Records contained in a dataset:
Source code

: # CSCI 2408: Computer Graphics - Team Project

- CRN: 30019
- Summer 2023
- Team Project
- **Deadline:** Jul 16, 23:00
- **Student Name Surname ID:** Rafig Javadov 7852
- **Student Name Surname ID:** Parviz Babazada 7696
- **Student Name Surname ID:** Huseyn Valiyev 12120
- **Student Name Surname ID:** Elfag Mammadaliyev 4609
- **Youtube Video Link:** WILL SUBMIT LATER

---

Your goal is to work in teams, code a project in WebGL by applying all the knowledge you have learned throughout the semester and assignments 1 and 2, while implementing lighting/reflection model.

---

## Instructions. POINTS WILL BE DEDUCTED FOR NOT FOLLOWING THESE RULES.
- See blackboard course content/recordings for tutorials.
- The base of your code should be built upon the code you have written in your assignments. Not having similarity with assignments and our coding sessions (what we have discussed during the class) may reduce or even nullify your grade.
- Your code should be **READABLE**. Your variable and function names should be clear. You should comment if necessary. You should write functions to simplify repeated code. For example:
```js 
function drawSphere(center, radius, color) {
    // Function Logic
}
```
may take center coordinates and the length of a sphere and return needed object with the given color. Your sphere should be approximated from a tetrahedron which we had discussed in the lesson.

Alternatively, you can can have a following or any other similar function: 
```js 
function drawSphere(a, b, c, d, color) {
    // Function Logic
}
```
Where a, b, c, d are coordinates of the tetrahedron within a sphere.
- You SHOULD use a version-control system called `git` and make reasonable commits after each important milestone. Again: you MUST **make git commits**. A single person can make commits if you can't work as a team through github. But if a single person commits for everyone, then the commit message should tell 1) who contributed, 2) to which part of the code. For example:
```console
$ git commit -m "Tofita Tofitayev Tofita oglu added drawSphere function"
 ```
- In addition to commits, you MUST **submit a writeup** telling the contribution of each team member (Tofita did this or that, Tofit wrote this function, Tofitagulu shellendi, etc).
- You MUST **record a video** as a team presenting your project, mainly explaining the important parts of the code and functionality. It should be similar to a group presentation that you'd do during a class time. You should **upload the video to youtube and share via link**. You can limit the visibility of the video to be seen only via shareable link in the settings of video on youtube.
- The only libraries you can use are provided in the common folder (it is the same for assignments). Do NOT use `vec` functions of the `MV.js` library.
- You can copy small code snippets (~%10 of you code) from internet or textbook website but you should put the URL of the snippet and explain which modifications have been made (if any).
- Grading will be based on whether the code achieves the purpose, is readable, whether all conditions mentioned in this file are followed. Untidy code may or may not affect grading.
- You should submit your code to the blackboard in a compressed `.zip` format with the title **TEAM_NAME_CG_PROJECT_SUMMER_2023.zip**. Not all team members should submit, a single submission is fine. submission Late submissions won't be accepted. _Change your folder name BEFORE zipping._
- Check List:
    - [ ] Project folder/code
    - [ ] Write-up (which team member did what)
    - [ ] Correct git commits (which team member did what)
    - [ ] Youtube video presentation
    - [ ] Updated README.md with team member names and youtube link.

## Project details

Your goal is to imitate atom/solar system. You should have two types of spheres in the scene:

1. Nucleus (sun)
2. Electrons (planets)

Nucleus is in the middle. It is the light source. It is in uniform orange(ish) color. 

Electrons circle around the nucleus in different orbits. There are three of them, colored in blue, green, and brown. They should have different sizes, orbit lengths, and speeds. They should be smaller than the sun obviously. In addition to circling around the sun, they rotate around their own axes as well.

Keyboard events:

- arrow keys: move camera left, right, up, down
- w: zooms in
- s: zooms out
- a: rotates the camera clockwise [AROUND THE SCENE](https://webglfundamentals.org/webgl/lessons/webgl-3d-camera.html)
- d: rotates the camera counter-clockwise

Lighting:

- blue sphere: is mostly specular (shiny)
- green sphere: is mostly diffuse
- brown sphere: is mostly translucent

Required action: Please give an exact copy of the lines above, beginning with the line containing "- Your code" and running through the line containing "- In addition", and of no other lines.

Solution for this task:
- Your code should be **READABLE**. Your variable and function names should be clear. You should comment if necessary. You should write functions to simplify repeated code. For example:
```js 
function drawSphere(center, radius, color) {
    // Function Logic
}
```
may take center coordinates and the length of a sphere and return needed object with the given color. Your sphere should be approximated from a tetrahedron which we had discussed in the lesson.

Alternatively, you can can have a following or any other similar function: 
```js 
function drawSphere(a, b, c, d, color) {
    // Function Logic
}
```
Where a, b, c, d are coordinates of the tetrahedron within a sphere.
- You SHOULD use a version-control system called `git` and make reasonable commits after each important milestone. Again: you MUST **make git commits**. A single person can make commits if you can't work as a team through github. But if a single person commits for everyone, then the commit message should tell 1) who contributed, 2) to which part of the code. For example:
```console
$ git commit -m "Tofita Tofitayev Tofita oglu added drawSphere function"
 ```
- In addition to commits, you MUST **submit a writeup** telling the contribution of each team member (Tofita did this or that, Tofit wrote this function, Tofitagulu shellendi, etc).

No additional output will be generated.